WATCHING THE WIZARD OF OZ, SUMMER 1988

Such was the summer of repetition:
I lived in a purple one-piece swimsuit.
The humid slats of the painted wood floor
stuck like chewed gum to the backs of my thighs,
as I watched Dorothy’s blanched Monopoly house
fall again and again on the Witch of the East.
Bam! The Witch of the West’s kodachrome
fireball exploded, a dusky orange plume
announcing her arrival, as I rewound and replayed
the dubbed video tape each new morning.

This was the summer my father walked out,
then snuck back in through a loose window
at night for several weeks to use the shower,
until, in August, my mother found him,
naked and dripping in the dark bathroom—
the summer after my grandfather
killed himself.
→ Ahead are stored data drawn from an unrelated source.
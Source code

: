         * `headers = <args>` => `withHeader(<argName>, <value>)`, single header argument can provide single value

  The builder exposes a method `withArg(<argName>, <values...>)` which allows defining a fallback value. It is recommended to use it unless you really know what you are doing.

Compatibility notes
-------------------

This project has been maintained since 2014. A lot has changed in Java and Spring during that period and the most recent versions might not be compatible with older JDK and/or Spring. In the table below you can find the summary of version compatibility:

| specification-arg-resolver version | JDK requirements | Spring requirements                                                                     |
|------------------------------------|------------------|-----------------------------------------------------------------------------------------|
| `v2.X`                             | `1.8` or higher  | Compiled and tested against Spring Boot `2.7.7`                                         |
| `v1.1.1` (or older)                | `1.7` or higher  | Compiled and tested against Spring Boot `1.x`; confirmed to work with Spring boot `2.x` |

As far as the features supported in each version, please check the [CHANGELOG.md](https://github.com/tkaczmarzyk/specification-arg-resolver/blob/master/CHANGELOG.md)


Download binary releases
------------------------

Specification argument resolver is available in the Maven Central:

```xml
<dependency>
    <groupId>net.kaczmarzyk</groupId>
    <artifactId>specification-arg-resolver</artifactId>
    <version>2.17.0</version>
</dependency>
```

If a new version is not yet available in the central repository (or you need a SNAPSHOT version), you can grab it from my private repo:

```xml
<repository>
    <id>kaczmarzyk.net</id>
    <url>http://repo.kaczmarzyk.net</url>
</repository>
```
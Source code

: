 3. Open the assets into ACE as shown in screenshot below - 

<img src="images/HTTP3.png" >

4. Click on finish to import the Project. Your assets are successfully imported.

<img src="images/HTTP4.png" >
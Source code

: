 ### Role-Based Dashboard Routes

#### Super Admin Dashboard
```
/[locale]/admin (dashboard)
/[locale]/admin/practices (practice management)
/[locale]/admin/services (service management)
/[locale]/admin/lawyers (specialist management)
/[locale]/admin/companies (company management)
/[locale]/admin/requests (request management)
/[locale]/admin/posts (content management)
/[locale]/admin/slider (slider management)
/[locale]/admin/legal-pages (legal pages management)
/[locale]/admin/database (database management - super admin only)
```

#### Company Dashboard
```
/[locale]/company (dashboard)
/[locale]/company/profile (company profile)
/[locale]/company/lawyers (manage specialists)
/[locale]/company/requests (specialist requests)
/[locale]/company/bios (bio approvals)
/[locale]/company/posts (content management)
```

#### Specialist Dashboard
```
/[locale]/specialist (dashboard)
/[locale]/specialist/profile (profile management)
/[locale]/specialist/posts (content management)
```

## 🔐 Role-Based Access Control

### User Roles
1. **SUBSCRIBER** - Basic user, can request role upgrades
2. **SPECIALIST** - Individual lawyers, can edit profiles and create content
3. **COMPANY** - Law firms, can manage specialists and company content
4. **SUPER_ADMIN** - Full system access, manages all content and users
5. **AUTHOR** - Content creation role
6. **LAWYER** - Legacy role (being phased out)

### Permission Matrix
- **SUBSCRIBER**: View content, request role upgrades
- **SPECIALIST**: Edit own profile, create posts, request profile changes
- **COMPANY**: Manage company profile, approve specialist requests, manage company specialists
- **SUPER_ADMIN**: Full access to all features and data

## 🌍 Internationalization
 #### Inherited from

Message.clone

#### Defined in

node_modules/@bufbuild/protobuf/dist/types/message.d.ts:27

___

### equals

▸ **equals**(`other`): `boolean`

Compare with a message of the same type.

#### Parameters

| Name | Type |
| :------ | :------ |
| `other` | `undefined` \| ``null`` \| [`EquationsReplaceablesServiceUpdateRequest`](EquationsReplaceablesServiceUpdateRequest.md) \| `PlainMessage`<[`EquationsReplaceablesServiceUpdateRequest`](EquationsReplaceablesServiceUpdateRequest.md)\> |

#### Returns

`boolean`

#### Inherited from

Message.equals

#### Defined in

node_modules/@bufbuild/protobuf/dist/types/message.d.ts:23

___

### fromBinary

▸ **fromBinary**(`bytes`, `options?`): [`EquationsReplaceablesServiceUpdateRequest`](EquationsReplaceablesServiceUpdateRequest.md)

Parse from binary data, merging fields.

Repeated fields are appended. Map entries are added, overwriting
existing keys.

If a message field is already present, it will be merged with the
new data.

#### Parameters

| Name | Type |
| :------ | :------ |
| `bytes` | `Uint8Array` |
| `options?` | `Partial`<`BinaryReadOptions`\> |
Imagine him in the old farm shed,
the used-up garden hose snaked
from the tailpipe of his rusted car
through a crack in the window. Imagine the fumes
swirling around his head, a noxious storm
not unlike a plague of locusts.
Imagine this, two summers after he swung
a hunting gun around the farmhouse
angling for my young aunts,
the County SWAT Team circling
the lilac bushes and clotheslines,
shouting demands through bullhorns.

These were the things I was too young to understand.
While my mother laid in bed upstairs,
I fast-forwarded through the sepia tones of Kansas,
all the rickety despair of the dust bowl.
Dorothy fell into and out of the farm’s pigpen quickly—
I was interested in Oz, and knew exactly
when to press play, just as Dorothy opened
the front door, just after the tornado dropped
the farmhouse, that’s when sepia bled into color,
and the soundtrack switched to a series
of lilting angelic voices climbing up to high E.
I never wanted Dorothy to want to leave Oz.

At the end of the movie, There’s no place like home
clicked three times in her plump mouth,
a suffocating incantation. I didn’t understand
the pull to return to the place you hate,
the ability to look at life and not want to fall in reverse.